* _Your task_
Establish how many lines below contain the string "OutOfOrderState". Respond with that number alone.

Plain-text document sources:
[Start of Attachment]

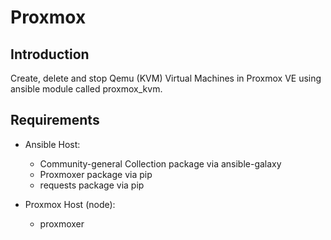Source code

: # Proxmox

## Introduction

Create, delete and stop Qemu (KVM) Virtual Machines in Proxmox VE using ansible module called proxmox_kvm.

## Requirements

- Ansible Host:

    - Community-general Collection package via ansible-galaxy
    - Proxmoxer package via pip
    - requests package via pip

- Proxmox Host (node):

    - proxmoxer
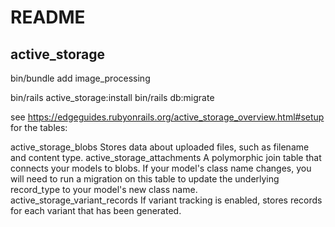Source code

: # README

## active_storage

bin/bundle add image_processing

bin/rails active_storage:install
bin/rails db:migrate

see https://edgeguides.rubyonrails.org/active_storage_overview.html#setup
for the tables:

active_storage_blobs	Stores data about uploaded files, such as filename and content type.
active_storage_attachments	A polymorphic join table that connects your models to blobs. If your model's class name changes, you will need to run a migration on this table to update the underlying record_type to your model's new class name.
active_storage_variant_records	If variant tracking is enabled, stores records for each variant that has been generated.
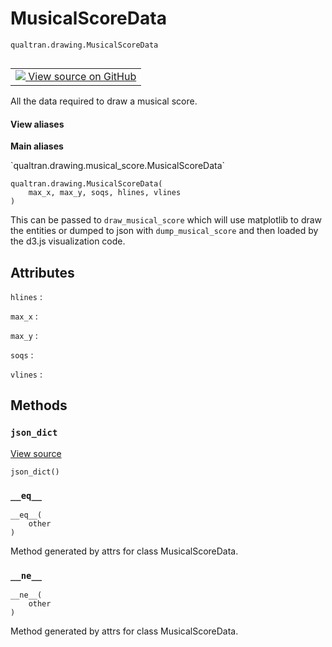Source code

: # MusicalScoreData
`qualtran.drawing.MusicalScoreData`


<table class="tfo-notebook-buttons tfo-api nocontent" align="left">
<td>
  <a target="_blank" href="https://github.com/quantumlib/Qualtran/blob/main/qualtran/drawing/musical_score.py#L539-L555">
    <img src="https://www.tensorflow.org/images/GitHub-Mark-32px.png" />
    View source on GitHub
  </a>
</td>
</table>



All the data required to draw a musical score.

<section class="expandable">
  <h4 class="showalways">View aliases</h4>
  <p>
<b>Main aliases</b>
<p>`qualtran.drawing.musical_score.MusicalScoreData`</p>
</p>
</section>

<pre class="devsite-click-to-copy prettyprint lang-py tfo-signature-link">
<code>qualtran.drawing.MusicalScoreData(
    max_x, max_y, soqs, hlines, vlines
)
</code></pre>



<!-- Placeholder for "Used in" -->

This can be passed to `draw_musical_score` which will use matplotlib
to draw the entities or dumped to json with `dump_musical_score` and then
loaded by the d3.js visualization code.



<h2 class="add-link">Attributes</h2>

`hlines`<a id="hlines"></a>
: &nbsp;

`max_x`<a id="max_x"></a>
: &nbsp;

`max_y`<a id="max_y"></a>
: &nbsp;

`soqs`<a id="soqs"></a>
: &nbsp;

`vlines`<a id="vlines"></a>
: &nbsp;




## Methods

<h3 id="json_dict"><code>json_dict</code></h3>

<a target="_blank" class="external" href="https://github.com/quantumlib/Qualtran/blob/main/qualtran/drawing/musical_score.py#L554-L555">View source</a>

<pre class="devsite-click-to-copy prettyprint lang-py tfo-signature-link">
<code>json_dict()
</code></pre>




<h3 id="__eq__"><code>__eq__</code></h3>

<pre class="devsite-click-to-copy prettyprint lang-py tfo-signature-link">
<code>__eq__(
    other
)
</code></pre>

Method generated by attrs for class MusicalScoreData.


<h3 id="__ne__"><code>__ne__</code></h3>

<pre class="devsite-click-to-copy prettyprint lang-py tfo-signature-link">
<code>__ne__(
    other
)
</code></pre>

Method generated by attrs for class MusicalScoreData.




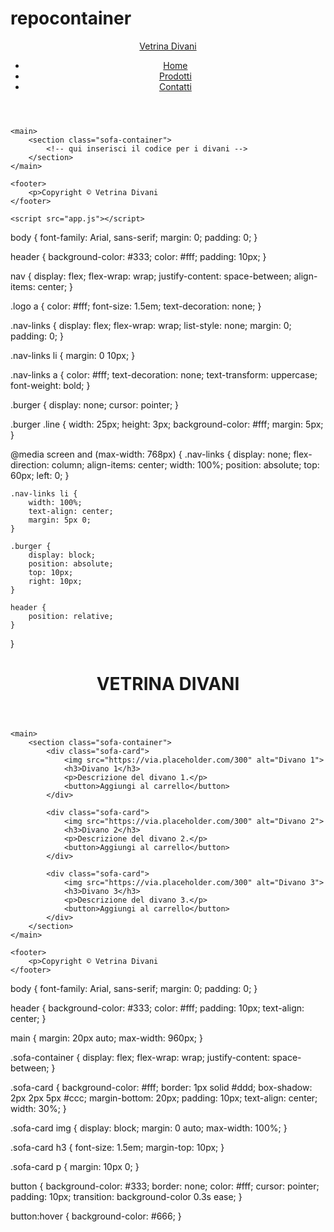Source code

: # repocontainer
 

<!DOCTYPE html>
<html>
<head>
	<title>Vetrina Divani</title>
	<link rel="stylesheet" type="text/css" href="style.css">
</head>
<body>
	<header>
		<nav>
			<div class="logo">
				<a href="#">Vetrina Divani</a>
			</div>
			<ul class="nav-links">
				<li><a href="#">Home</a></li>
				<li><a href="#">Prodotti</a></li>
				<li><a href="#">Contatti</a></li>
			</ul>
			<div class="burger">
				<div class="line"></div>
				<div class="line"></div>
				<div class="line"></div>
			</div>
		</nav>
	</header>

	<main>
		<section class="sofa-container">
			<!-- qui inserisci il codice per i divani -->
		</section>
	</main>

	<footer>
		<p>Copyright © Vetrina Divani
	</footer>

	<script src="app.js"></script>
</body>
</html>




body {
	font-family: Arial, sans-serif;
	margin: 0;
	padding: 0;
}

header {
	background-color: #333;
	color: #fff;
	padding: 10px;
}

nav {
	display: flex;
	flex-wrap: wrap;
	justify-content: space-between;
	align-items: center;
}

.logo a {
	color: #fff;
	font-size: 1.5em;
	text-decoration: none;
}

.nav-links {
	display: flex;
	flex-wrap: wrap;
	list-style: none;
	margin: 0;
	padding: 0;
}

.nav-links li {
	margin: 0 10px;
}

.nav-links a {
	color: #fff;
	text-decoration: none;
	text-transform: uppercase;
	font-weight: bold;
}

.burger {
	display: none;
	cursor: pointer;
}

.burger .line {
	width: 25px;
	height: 3px;
	background-color: #fff;
	margin: 5px;
}

@media screen and (max-width: 768px) {
	.nav-links {
		display: none;
		flex-direction: column;
		align-items: center;
		width: 100%;
		position: absolute;
		top: 60px;
		left: 0;
	}

	.nav-links li {
		width: 100%;
		text-align: center;
		margin: 5px 0;
	}

	.burger {
		display: block;
		position: absolute;
		top: 10px;
		right: 10px;
	}

	header {
		position: relative;
	}
}


<!DOCTYPE html>
<html>
<head>
	<title>Vetrina Divani</title>
	<link rel="stylesheet" type="text/css" href="style.css">
</head>
<body>
	<header>
		<h1>VETRINA DIVANI</h1>
	</header>

	<main>
		<section class="sofa-container">
			<div class="sofa-card">
				<img src="https://via.placeholder.com/300" alt="Divano 1">
				<h3>Divano 1</h3>
				<p>Descrizione del divano 1.</p>
				<button>Aggiungi al carrello</button>
			</div>

			<div class="sofa-card">
				<img src="https://via.placeholder.com/300" alt="Divano 2">
				<h3>Divano 2</h3>
				<p>Descrizione del divano 2.</p>
				<button>Aggiungi al carrello</button>
			</div>

			<div class="sofa-card">
				<img src="https://via.placeholder.com/300" alt="Divano 3">
				<h3>Divano 3</h3>
				<p>Descrizione del divano 3.</p>
				<button>Aggiungi al carrello</button>
			</div>
		</section>
	</main>

	<footer>
		<p>Copyright © Vetrina Divani
	</footer>
</body>
</html>



body {
	font-family: Arial, sans-serif;
	margin: 0;
	padding: 0;
}

header {
	background-color: #333;
	color: #fff;
	padding: 10px;
	text-align: center;
}

main {
	margin: 20px auto;
	max-width: 960px;
}

.sofa-container {
	display: flex;
	flex-wrap: wrap;
	justify-content: space-between;
}

.sofa-card {
	background-color: #fff;
	border: 1px solid #ddd;
	box-shadow: 2px 2px 5px #ccc;
	margin-bottom: 20px;
	padding: 10px;
	text-align: center;
	width: 30%;
}

.sofa-card img {
	display: block;
	margin: 0 auto;
	max-width: 100%;
}

.sofa-card h3 {
	font-size: 1.5em;
	margin-top: 10px;
}

.sofa-card p {
	margin: 10px 0;
}

button {
	background-color: #333;
	border: none;
	color: #fff;
	cursor: pointer;
	padding: 10px;
	transition: background-color 0.3s ease;
}

button:hover {
	background-color: #666;
}

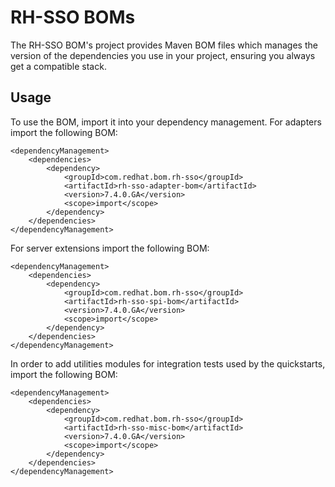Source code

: RH-SSO BOMs
==========

The RH-SSO BOM's project provides Maven BOM files which manages the version of the dependencies you use in your project, ensuring you always get a compatible stack.

Usage
-----

To use the BOM, import it into your dependency management. For adapters import the following BOM:

    <dependencyManagement>
        <dependencies>
            <dependency>
                <groupId>com.redhat.bom.rh-sso</groupId>
                <artifactId>rh-sso-adapter-bom</artifactId>
                <version>7.4.0.GA</version>
                <scope>import</scope>
            </dependency>
        </dependencies>
    </dependencyManagement>

For server extensions import the following BOM:

    <dependencyManagement>
        <dependencies>
            <dependency>
                <groupId>com.redhat.bom.rh-sso</groupId>
                <artifactId>rh-sso-spi-bom</artifactId>
                <version>7.4.0.GA</version>
                <scope>import</scope>
            </dependency>
        </dependencies>
    </dependencyManagement>

In order to add utilities modules for integration tests used by the quickstarts, import the following BOM:

    <dependencyManagement>
        <dependencies>
            <dependency>
                <groupId>com.redhat.bom.rh-sso</groupId>
                <artifactId>rh-sso-misc-bom</artifactId>
                <version>7.4.0.GA</version>
                <scope>import</scope>
            </dependency>
        </dependencies>
    </dependencyManagement>
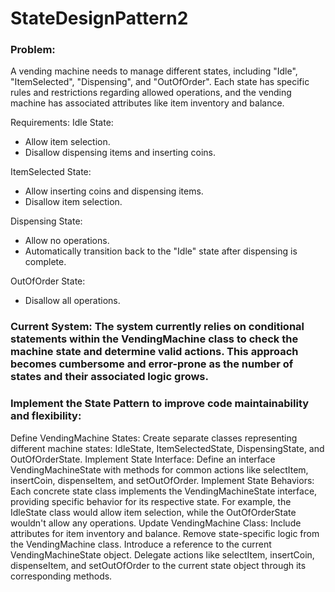 # StateDesignPattern2

### Problem:
A vending machine needs to manage different states, including "Idle", "ItemSelected", "Dispensing", and "OutOfOrder". Each state has specific rules and restrictions regarding allowed operations, and the vending machine has associated attributes like item inventory and balance.

Requirements:
Idle State:
- Allow item selection.
- Disallow dispensing items and inserting coins.

ItemSelected State:
- Allow inserting coins and dispensing items.
- Disallow item selection.

Dispensing State:
- Allow no operations.
- Automatically transition back to the "Idle" state after dispensing is complete.

OutOfOrder State:
- Disallow all operations.

### Current System: The system currently relies on conditional statements within the VendingMachine class to check the machine state and determine valid actions. This approach becomes cumbersome and error-prone as the number of states and their associated logic grows.
### Implement the State Pattern to improve code maintainability and flexibility:
Define VendingMachine States: Create separate classes representing different machine states: IdleState, ItemSelectedState, DispensingState, and OutOfOrderState.
Implement State Interface: Define an interface VendingMachineState with methods for common actions like selectItem, insertCoin, dispenseItem, and setOutOfOrder.
Implement State Behaviors: Each concrete state class implements the VendingMachineState interface, providing specific behavior for its respective state. For example, the IdleState class would allow item selection, while the OutOfOrderState wouldn't allow any operations.
Update VendingMachine Class: Include attributes for item inventory and balance.
Remove state-specific logic from the VendingMachine class.
Introduce a reference to the current VendingMachineState object.
Delegate actions like selectItem, insertCoin, dispenseItem, and setOutOfOrder to the current state object through its corresponding methods.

[End of Attachment]

* _Response_
2